■ PROBLEM DESCRIPTION:
Nothing but the lines from the first line of the entries through the line with "其中$\gamma$是一个参数，$0\le \gamma \le" should appear in the answer, transcribed exactly and free of pictures.

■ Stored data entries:
▬▬▬▬▬▬▬▬▬▬

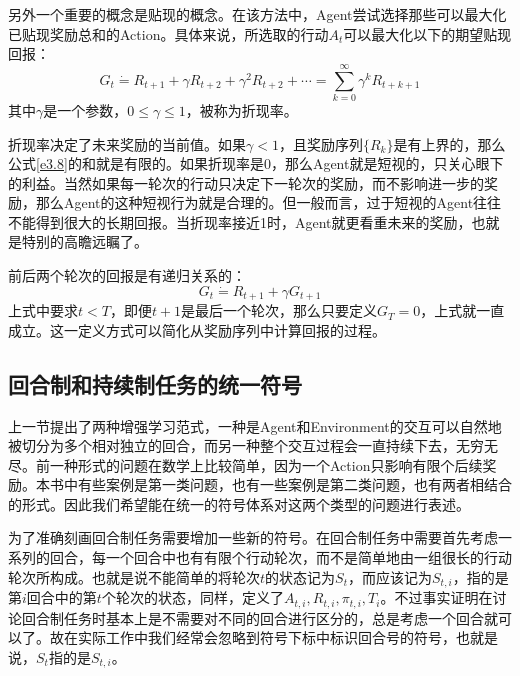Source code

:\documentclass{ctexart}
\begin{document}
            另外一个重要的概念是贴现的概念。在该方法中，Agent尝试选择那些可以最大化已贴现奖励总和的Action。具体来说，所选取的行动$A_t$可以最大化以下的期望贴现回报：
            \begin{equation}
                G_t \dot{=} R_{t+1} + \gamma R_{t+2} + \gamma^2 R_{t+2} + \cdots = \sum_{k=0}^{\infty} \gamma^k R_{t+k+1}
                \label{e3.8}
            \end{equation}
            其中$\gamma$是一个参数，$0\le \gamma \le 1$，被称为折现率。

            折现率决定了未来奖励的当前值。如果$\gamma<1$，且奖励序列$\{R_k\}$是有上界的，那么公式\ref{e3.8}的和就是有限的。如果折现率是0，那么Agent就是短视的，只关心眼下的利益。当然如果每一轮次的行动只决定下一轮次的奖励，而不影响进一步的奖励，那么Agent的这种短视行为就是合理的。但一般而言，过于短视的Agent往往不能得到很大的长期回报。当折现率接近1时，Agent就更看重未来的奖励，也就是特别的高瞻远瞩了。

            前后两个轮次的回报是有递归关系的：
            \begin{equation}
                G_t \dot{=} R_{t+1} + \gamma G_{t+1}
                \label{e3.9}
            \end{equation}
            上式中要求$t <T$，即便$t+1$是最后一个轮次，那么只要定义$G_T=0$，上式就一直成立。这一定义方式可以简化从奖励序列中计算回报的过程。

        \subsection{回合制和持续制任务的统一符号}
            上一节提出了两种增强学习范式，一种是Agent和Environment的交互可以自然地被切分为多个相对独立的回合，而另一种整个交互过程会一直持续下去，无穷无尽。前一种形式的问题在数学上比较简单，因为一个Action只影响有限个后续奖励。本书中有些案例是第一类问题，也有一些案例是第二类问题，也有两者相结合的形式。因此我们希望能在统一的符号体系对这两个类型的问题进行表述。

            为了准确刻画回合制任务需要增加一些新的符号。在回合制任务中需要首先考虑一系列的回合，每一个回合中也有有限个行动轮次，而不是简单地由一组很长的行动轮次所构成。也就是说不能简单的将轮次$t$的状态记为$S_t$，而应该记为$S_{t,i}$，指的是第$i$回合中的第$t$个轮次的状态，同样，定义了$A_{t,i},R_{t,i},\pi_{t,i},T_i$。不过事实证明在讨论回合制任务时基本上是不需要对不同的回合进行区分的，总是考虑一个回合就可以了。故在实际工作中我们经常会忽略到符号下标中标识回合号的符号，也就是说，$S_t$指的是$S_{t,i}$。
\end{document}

▬▬▬▬▬▬▬▬▬▬

■ RESPONSE BOX:
Source code

:\documentclass{ctexart}
\begin{document}
            另外一个重要的概念是贴现的概念。在该方法中，Agent尝试选择那些可以最大化已贴现奖励总和的Action。具体来说，所选取的行动$A_t$可以最大化以下的期望贴现回报：
            \begin{equation}
                G_t \dot{=} R_{t+1} + \gamma R_{t+2} + \gamma^2 R_{t+2} + \cdots = \sum_{k=0}^{\infty} \gamma^k R_{t+k+1}
                \label{e3.8}
            \end{equation}
            其中$\gamma$是一个参数，$0\le \gamma \le 1$，被称为折现率。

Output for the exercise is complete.